The authors have summarized the results of two government-funded analyses
(one from the U.S. and the other from the U.K.) of the treatment literature,
including published and unpublished reports of pharmacologic, behavioral and
other therapies. Nineteen databases were searched, identifying 350 studies
conducted between 1986 and 2000. Of those, 44 research reports were included in
the review, representing a total of 2,801 patients.
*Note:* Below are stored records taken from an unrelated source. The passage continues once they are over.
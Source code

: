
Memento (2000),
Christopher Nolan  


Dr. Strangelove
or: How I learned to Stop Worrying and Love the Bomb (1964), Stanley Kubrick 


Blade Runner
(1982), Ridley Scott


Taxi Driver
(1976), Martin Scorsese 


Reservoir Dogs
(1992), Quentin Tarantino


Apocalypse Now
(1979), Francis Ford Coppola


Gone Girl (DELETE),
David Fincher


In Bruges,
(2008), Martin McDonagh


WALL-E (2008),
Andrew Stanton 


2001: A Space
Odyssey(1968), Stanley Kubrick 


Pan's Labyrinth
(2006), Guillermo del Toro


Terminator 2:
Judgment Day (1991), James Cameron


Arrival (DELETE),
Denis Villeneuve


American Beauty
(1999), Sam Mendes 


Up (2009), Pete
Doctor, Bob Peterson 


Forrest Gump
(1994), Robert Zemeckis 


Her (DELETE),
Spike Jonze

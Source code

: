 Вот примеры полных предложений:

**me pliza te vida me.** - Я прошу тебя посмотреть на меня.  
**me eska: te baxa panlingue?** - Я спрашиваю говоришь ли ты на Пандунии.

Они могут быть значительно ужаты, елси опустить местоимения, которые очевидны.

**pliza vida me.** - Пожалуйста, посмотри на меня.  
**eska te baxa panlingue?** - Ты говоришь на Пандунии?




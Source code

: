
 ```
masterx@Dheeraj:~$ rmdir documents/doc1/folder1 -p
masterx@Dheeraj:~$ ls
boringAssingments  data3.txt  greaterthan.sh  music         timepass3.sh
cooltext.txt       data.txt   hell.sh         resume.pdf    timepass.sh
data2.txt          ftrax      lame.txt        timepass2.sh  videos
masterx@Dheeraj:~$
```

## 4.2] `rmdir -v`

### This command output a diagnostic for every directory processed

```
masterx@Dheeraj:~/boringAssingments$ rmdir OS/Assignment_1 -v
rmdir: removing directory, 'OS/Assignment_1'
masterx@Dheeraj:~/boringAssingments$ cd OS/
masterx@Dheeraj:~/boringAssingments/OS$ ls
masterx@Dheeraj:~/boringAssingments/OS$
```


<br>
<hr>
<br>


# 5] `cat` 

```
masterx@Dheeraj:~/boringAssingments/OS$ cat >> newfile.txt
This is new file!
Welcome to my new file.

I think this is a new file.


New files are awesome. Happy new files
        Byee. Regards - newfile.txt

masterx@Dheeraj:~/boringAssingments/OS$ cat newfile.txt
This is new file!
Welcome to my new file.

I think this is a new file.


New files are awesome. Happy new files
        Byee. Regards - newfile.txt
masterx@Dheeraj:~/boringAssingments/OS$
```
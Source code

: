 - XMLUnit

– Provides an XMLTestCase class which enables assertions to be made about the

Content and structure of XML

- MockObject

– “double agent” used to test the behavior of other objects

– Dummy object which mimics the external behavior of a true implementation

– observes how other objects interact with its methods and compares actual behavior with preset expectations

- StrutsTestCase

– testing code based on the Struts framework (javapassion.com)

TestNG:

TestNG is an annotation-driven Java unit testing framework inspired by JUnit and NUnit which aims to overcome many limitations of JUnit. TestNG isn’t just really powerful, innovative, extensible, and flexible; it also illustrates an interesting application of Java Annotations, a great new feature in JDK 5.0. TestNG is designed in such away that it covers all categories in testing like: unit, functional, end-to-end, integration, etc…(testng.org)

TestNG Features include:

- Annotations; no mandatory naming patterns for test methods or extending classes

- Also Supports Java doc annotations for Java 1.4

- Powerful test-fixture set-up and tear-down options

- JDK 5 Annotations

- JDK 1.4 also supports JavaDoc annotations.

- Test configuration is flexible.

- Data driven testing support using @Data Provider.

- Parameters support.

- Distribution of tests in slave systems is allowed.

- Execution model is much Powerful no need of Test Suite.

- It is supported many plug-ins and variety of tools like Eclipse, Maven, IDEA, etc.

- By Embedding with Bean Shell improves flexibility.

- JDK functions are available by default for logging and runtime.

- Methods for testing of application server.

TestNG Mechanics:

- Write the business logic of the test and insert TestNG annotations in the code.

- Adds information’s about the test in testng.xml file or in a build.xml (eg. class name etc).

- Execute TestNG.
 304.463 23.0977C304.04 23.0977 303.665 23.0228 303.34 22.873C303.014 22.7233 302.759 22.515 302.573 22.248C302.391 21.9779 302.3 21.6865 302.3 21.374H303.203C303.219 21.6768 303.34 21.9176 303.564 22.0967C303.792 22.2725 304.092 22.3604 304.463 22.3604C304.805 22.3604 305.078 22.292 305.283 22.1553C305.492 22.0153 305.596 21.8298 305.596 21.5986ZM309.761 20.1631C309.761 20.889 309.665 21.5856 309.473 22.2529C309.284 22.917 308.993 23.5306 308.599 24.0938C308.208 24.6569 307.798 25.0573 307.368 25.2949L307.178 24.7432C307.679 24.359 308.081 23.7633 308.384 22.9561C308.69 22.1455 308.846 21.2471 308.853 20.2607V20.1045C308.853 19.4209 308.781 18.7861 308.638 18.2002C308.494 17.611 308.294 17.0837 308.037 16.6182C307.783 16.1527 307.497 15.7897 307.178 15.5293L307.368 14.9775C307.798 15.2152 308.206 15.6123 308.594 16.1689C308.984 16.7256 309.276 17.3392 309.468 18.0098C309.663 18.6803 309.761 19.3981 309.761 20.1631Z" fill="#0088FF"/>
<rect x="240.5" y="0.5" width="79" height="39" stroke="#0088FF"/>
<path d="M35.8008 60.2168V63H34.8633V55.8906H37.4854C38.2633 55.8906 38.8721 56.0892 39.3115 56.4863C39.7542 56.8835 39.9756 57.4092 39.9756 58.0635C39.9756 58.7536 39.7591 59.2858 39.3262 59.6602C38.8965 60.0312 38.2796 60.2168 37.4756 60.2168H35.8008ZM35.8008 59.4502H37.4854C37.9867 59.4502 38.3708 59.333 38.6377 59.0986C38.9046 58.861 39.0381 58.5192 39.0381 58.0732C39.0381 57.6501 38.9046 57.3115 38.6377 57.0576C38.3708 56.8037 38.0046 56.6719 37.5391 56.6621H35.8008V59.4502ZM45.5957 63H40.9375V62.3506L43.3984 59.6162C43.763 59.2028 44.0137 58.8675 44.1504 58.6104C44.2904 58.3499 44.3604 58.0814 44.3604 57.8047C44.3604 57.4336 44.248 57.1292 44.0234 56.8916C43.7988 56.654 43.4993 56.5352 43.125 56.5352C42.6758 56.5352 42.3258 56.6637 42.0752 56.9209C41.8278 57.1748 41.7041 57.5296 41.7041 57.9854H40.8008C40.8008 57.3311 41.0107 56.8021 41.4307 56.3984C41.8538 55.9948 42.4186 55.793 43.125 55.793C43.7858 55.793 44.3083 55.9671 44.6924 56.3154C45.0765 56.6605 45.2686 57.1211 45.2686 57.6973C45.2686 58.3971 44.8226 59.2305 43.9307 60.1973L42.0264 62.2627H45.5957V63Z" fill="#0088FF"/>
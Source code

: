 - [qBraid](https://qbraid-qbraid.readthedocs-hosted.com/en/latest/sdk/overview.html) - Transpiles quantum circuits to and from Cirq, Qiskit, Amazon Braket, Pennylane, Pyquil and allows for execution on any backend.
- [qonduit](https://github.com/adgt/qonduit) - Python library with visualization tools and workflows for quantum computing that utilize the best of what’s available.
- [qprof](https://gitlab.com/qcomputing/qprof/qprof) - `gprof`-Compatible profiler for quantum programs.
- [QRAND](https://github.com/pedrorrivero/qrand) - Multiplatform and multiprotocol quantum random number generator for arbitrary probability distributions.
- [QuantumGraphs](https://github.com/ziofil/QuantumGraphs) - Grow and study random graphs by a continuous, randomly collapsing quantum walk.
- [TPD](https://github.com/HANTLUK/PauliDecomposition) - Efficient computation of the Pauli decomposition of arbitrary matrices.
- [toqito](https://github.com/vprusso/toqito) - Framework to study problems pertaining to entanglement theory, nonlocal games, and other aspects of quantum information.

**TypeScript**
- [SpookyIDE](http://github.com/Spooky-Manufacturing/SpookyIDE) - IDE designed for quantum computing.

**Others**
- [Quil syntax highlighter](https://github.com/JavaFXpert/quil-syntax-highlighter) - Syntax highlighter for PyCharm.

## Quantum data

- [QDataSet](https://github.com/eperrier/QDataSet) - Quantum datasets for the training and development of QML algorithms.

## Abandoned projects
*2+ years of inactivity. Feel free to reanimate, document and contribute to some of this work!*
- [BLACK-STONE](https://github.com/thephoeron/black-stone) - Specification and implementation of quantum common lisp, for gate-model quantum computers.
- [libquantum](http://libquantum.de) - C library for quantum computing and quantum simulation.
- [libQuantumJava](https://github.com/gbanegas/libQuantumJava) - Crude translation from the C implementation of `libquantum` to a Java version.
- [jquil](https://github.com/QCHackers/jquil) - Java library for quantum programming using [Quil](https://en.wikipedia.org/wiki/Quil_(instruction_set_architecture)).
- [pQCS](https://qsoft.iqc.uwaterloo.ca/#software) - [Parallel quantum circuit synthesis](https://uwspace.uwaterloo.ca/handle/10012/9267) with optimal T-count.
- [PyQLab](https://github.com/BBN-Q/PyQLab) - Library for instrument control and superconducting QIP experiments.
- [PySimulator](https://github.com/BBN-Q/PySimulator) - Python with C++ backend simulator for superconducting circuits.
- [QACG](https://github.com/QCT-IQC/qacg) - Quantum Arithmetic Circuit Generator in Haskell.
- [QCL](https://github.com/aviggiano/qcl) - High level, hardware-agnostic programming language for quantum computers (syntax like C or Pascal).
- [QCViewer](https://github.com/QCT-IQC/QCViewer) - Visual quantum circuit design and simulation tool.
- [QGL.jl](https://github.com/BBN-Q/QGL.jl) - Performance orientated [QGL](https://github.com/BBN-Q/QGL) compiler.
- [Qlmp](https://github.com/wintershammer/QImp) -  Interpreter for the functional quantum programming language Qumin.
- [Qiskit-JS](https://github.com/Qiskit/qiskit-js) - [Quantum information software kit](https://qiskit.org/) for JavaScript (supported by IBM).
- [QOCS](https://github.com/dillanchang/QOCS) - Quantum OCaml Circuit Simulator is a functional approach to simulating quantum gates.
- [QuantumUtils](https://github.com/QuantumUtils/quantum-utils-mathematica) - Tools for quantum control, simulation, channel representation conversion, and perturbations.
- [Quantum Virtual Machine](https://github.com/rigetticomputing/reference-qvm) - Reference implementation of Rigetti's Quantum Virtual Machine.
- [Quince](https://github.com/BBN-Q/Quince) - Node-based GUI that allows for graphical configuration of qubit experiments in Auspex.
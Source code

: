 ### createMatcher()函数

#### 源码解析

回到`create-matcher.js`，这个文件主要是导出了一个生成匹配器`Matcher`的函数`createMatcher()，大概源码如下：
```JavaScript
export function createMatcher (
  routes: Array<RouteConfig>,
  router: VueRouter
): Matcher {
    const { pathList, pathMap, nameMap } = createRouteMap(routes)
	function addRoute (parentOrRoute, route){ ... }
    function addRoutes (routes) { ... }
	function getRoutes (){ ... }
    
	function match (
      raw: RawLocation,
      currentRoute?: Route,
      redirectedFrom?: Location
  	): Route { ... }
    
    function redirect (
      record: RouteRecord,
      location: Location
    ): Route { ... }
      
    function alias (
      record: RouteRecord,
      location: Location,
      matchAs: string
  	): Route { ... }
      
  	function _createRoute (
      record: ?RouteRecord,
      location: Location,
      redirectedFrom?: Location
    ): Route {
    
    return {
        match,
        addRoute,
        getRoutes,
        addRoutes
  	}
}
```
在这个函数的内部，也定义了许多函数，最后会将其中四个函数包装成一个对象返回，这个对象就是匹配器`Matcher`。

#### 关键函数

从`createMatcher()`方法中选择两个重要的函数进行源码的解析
Reviewers selected studies of pharmacologic interventions including
hydrocortisone, fludrocortisone and galanthamine and immunological therapies
such as immunoglobulin, Ampligen and interferon. Trials of supplements such as
essential fatty acids and magnesium were evaluated, as were studies of massage
and osteopathy. Research on two behavioral interventions, graded exercise
therapy (GET) and cognitive behavioral therapy (CBT), accounted for nine of the
44 studies.
Comparison of the studies proved challenging. There were considerable
differences in study design (36 employed randomized controlled trials and eight
used controlled trials), outcome measures (more than 38 different outcomes were
assessed), duration of treatment (ranging from two to 52 weeks) and length of
follow-up (ranging from two weeks to five years).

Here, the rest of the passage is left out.